• [Problem to solve] Return the records exactly, keeping every line as it is.

━━━ Material provided ━━━

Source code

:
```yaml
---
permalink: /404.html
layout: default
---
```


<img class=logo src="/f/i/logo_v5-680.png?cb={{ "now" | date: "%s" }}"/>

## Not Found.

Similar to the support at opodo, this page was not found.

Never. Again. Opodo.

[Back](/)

━━━

• [Exercise solution]
Source code

:
```yaml
---
permalink: /404.html
layout: default
---
```


<img class=logo src="/f/i/logo_v5-680.png?cb={{ "now" | date: "%s" }}"/>

## Not Found.

Similar to the support at opodo, this page was not found.

Never. Again. Opodo.

[Back](/)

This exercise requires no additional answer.